Get Out is a tremendous film. It is bound to go down as one of the best horror movies of all time, and it deserves to. But not for the reason most people will say it does.

People will tell you that Get Out is a great movie because of its message. And although they’ll say that as praise, it is actually quite insulting. That aspect is nice, but the truth is, Get Out is great because it’s an exceptionally well-made film.

The storytelling, the dialogue, the casting, the acting, the cinematography, the lighting, the music, you name it—it’s all top-notch and comes together perfectly. And that doesn’t happen by default—that takes actual work. Jordan Peele and his cast and crew did an incredible job, and they deserve the lion’s share of the praise.

A film having a good message is a perk and nothing more. It’s the dinky little prize inside of the box of cereal. And in the case of Get Out, we’ve got some of the tastiest and best cereal ever made, and all people want to talk about is how cool the plastic spinning top that came with it is.

If message were what mattered most, AFI’s Top 100 list would be full of After School Specials. Instead, it and most greatest film lists are of exceptionally well-made films—some of them downright deplorable as far as what they have to say, and that’s okay, because they’re not candidates running for office, they’re pieces of art.

Appreciating art is appreciating beauty. It is the realm where you can appreciate the beauty of how something is said without condoning what is said. And if we want better art, it’s important for us to study the how and not the what.
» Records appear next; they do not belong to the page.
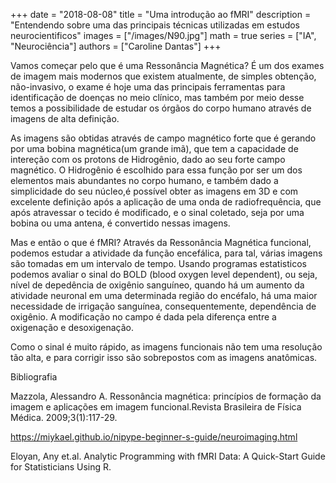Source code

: +++
date = "2018-08-08"
title = "Uma introdução ao fMRI"
description = "Entendendo sobre uma das principais técnicas utilizadas em estudos neurocientificos"
images = ["/images/N90.jpg"]
math = true
series = ["IA", "Neurociência"]
authors = ["Caroline Dantas"]
+++

Vamos começar pelo que é uma Ressonância Magnética?
É um dos exames de imagem mais modernos que existem atualmente, de simples obtenção, não-invasivo, o exame é hoje uma das principais ferramentas para identificação de doenças no meio clínico, mas também por meio desse temos a possibilidade de estudar os órgãos do corpo humano através de imagens de alta definição.

As imagens são obtidas através de campo magnético forte que é gerando por uma bobina magnética(um grande imã), que tem a capacidade de intereção com os protons de Hidrogênio, dado ao seu forte campo magnético. O Hidrogênio é escolhido para essa função por ser um dos elementos mais abundantes no corpo humano, e também dado a simplicidade do seu núcleo,é possível obter as imagens em 3D e com excelente definição após a aplicação de uma onda de radiofrequência, que após atravessar o tecido é modificado, e o sinal coletado, seja por uma bobina ou uma antena, é convertido nessas imagens.

Mas e então o que é fMRI?
Através da Ressonância Magnética funcional, podemos estudar a atividade da função encefálica, para tal, várias imagens são tomadas em um intervalo de tempo. Usando programas estatisticos podemos avaliar o sinal do BOLD (blood oxygen level dependent), ou seja, nível de depedência de oxigênio sanguíneo, quando há um aumento da atividade neuronal em uma determinada região do encéfalo, há uma maior necessidade de irrigação sanguínea, consequentemente, dependência de oxigênio. A modificação no campo é dada pela diferença entre a oxigenação e desoxigenação.

Como o sinal é muito rápido, as imagens funcionais não tem uma resolução tão alta, e para corrigir isso são sobrepostos com as imagens anatômicas.

Bibliografia

Mazzola, Alessandro A. Ressonância magnética: princípios de formação da imagem e aplicações em imagem funcional.Revista Brasileira de Física Médica. 2009;3(1):117-29.

https://miykael.github.io/nipype-beginner-s-guide/neuroimaging.html

Eloyan, Any et.al. Analytic Programming with fMRI Data: A Quick-Start Guide for Statisticians Using R.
My worry is that we’re now going to get a spat of horror movies trying to mimic Get Out as far as message rather than as far as expertly executing. Studio execs will think to themselves, “A-ha! That’s what we’ve been missing: a message like this!” and then proceed to make the same ol’ garbage but with a better than average message.

That’s what happens every so often: people interpret surface or vestigial elements of a piece as being the key to its success, ape that for a while, see it doesn’t work but don’t realize why, then rinse and repeat with something else. They do it because they want to take a short cut, but there are no short cuts when it comes to doing good work. You gotta just do the work.

Jordan Peele and his cast and crew did the work. Properly acknowledge them for it.